→ **EXERCISE DETAILS**:
Your reply should contain only the line with "若 $\mathcal C$ 是通常有限群的范畴，则" and the lines after it through the end of the data, each written out exactly.

→ **DATASET EXCERPTS**:
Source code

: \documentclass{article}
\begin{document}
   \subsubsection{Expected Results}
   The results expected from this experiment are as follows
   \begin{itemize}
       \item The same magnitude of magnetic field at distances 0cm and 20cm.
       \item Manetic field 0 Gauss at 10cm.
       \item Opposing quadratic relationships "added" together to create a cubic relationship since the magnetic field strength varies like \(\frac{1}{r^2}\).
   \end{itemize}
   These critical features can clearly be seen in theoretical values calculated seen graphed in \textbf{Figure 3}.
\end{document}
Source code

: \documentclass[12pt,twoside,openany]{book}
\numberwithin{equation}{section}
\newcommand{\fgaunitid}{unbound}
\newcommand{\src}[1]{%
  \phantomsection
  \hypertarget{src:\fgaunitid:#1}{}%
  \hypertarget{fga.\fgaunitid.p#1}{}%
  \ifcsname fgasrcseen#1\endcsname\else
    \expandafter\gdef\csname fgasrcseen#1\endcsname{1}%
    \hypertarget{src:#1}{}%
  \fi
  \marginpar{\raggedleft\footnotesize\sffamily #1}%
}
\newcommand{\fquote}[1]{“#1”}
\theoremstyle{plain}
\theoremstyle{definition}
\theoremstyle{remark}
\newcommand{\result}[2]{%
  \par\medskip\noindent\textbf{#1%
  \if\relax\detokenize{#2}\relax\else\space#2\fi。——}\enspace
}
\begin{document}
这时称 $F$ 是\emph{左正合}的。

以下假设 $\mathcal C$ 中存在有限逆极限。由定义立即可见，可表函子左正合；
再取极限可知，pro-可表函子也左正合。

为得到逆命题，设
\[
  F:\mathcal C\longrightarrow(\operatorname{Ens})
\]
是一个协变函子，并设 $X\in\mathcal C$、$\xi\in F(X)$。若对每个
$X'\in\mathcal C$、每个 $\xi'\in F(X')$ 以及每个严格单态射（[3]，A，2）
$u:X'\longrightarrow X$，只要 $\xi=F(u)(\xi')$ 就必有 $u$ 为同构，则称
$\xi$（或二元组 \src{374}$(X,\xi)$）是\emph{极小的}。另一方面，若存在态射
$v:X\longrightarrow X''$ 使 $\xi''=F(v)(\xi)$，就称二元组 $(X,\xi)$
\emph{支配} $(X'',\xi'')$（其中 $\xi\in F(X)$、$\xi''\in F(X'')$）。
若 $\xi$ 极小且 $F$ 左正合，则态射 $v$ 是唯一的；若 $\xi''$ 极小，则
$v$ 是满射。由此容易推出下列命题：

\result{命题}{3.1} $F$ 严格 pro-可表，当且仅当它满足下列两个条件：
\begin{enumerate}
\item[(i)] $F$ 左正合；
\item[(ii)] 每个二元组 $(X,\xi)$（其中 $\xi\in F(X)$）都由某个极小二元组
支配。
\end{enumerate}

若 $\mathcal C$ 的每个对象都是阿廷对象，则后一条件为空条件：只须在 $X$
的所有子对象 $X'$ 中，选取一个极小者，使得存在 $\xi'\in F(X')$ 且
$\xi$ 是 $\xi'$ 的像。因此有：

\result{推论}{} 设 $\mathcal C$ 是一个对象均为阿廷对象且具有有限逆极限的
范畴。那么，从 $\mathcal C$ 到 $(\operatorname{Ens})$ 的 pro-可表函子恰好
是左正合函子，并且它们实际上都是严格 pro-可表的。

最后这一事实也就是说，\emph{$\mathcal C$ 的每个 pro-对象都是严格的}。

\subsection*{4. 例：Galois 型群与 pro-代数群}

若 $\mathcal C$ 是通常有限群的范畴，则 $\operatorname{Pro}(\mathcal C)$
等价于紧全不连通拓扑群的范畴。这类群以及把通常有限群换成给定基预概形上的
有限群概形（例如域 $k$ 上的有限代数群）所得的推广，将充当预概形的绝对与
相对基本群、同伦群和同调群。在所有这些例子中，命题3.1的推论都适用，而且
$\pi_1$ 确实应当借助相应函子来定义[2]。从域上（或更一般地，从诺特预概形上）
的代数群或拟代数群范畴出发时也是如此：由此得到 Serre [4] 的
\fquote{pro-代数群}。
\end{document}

→ **ANSWER FOR THE TASK**:
若 $\mathcal C$ 是通常有限群的范畴，则 $\operatorname{Pro}(\mathcal C)$
等价于紧全不连通拓扑群的范畴。这类群以及把通常有限群换成给定基预概形上的
有限群概形（例如域 $k$ 上的有限代数群）所得的推广，将充当预概形的绝对与
相对基本群、同伦群和同调群。在所有这些例子中，命题3.1的推论都适用，而且
$\pi_1$ 确实应当借助相应函子来定义[2]。从域上（或更一般地，从诺特预概形上）
的代数群或拟代数群范畴出发时也是如此：由此得到 Serre [4] 的
\fquote{pro-代数群}。
\end{document}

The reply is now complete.